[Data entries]
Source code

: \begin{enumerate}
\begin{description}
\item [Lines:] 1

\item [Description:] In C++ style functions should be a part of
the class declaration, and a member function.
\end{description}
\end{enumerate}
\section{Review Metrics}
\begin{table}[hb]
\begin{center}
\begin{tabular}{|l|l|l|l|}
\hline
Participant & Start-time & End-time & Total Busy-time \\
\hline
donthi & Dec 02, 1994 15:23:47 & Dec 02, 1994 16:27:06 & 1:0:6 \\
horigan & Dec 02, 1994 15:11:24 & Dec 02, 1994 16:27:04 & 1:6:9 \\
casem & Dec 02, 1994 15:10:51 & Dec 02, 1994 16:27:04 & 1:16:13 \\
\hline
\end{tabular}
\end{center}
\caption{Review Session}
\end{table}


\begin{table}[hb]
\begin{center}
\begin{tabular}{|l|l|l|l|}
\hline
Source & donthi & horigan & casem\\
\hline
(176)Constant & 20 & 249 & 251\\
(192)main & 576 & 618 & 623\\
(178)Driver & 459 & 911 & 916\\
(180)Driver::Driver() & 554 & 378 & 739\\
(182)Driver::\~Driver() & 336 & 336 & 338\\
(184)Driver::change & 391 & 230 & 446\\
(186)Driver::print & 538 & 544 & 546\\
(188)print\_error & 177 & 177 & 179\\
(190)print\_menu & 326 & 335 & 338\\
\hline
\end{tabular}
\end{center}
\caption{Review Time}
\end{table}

* _The problem_:
Copy out each line of the data that includes the string "Driver".

* _Solved exercise_:
(178)Driver & 459 & 911 & 916\\
(180)Driver::Driver() & 554 & 378 & 739\\
(182)Driver::\~Driver() & 336 & 336 & 338\\
(184)Driver::change & 391 & 230 & 446\\
(186)Driver::print & 538 & 544 & 546\\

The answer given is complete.